How to get started with functional programming

Someone asked me this weekend how to get started with functional programming. My answer: Start by writing pure functions in the programming language you’re currently using.

The only input to a pure function is its argument list and the only output is its return value. If you haven’t seen this before, you might think all functions are pure. After all, any function takes in values and returns a value. But in conventional programming there are typically out-of-band ways for information to flow in or out of a function. For example, an impure function may depend on a global variable or class member data. In that case, it’s behavior is not entirely determined by its arguments. Similarly, an impure function might set a global variable or write to a database. In that case the function has a side effect in addition to its return value.

You can write pure functions in any language, though it’s easier in some languages than others.
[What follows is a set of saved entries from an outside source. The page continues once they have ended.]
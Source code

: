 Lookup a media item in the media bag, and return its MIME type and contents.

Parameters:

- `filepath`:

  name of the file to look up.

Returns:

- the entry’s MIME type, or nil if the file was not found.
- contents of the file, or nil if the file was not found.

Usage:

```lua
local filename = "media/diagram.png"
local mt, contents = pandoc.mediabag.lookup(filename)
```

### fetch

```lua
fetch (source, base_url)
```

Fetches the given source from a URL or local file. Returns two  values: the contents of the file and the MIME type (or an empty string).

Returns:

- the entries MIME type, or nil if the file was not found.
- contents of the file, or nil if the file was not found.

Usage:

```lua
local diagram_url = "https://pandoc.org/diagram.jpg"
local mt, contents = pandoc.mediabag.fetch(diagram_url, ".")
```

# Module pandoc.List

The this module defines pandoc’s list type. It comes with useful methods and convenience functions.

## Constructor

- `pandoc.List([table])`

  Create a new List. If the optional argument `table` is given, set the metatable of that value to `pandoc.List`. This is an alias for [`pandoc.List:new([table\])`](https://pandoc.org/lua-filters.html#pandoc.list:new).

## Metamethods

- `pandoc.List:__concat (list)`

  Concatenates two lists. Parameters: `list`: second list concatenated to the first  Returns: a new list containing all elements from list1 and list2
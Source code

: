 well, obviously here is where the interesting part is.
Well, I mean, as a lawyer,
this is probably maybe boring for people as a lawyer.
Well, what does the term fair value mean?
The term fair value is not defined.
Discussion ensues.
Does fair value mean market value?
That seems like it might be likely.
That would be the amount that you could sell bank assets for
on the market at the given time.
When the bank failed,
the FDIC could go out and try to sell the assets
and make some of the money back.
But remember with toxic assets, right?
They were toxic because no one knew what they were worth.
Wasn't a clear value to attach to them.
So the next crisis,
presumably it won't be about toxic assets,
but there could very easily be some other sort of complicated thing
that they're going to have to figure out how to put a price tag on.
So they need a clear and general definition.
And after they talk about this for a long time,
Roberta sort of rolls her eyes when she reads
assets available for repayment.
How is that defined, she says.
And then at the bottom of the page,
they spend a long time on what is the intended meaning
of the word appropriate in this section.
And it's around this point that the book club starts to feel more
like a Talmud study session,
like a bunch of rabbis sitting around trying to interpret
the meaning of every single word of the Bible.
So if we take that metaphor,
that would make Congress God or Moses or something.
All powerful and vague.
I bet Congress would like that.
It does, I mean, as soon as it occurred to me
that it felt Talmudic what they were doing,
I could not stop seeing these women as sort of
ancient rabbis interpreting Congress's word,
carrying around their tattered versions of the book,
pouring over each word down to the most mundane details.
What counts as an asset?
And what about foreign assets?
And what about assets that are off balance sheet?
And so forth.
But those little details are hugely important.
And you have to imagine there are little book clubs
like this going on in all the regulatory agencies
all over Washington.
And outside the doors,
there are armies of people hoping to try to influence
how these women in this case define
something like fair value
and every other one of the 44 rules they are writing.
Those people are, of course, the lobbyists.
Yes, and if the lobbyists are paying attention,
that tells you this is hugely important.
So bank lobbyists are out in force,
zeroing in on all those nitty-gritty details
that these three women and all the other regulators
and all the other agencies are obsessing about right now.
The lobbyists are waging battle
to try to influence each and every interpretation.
For example, no one would call Fortran a functional language, but there are people (M. J. D. Powell comes to mind) who discipline themselves to write pure functions in Fortran.

Why write pure functions? A pure function has referential transparency, meaning it will always return the same value when given the same inputs. The output does not depend on the system time, the state of a database, which functions were called previously, or anything else that is not explicitly passed as an argument to the function. This means pure functions are easier to understand (and hence easier to debug and test).

You can’t always write pure functions. If you need to stick a value in a database, this cannot be accomplished with a pure function. Or if you’re calling a random number generator, you don’t want it to have referential transparency, always returning the same output! But the goal is to use pure functions when practical. You want to eliminate out-of-band communication when it’s convenient to do so. Total purity is not practical; some argue that the sweet spot is about 85% purity.

So why don’t programmers use pure functions more often? One reason is that pure functions require longer argument lists. In an object oriented language, object methods can have shorter argument lists by implicitly depending on object state. The price to pay for shorter method signatures is that you can’t understand a method by itself. You have to know the state of the object when the method is called. Is it worthwhile to give up referential transparency in order to have shorter method signatures? It depends on your context and your taste, though in my opinion its often worthwhile to use longer function signatures in exchange for more pure functions.

Another reason people give for not writing pure functions is that its too expensive to copy large data structures to pass them into a function. But that’s what pointers are for. You can conceptually pass an object into a function without having to actually make a copy of the object’s bits.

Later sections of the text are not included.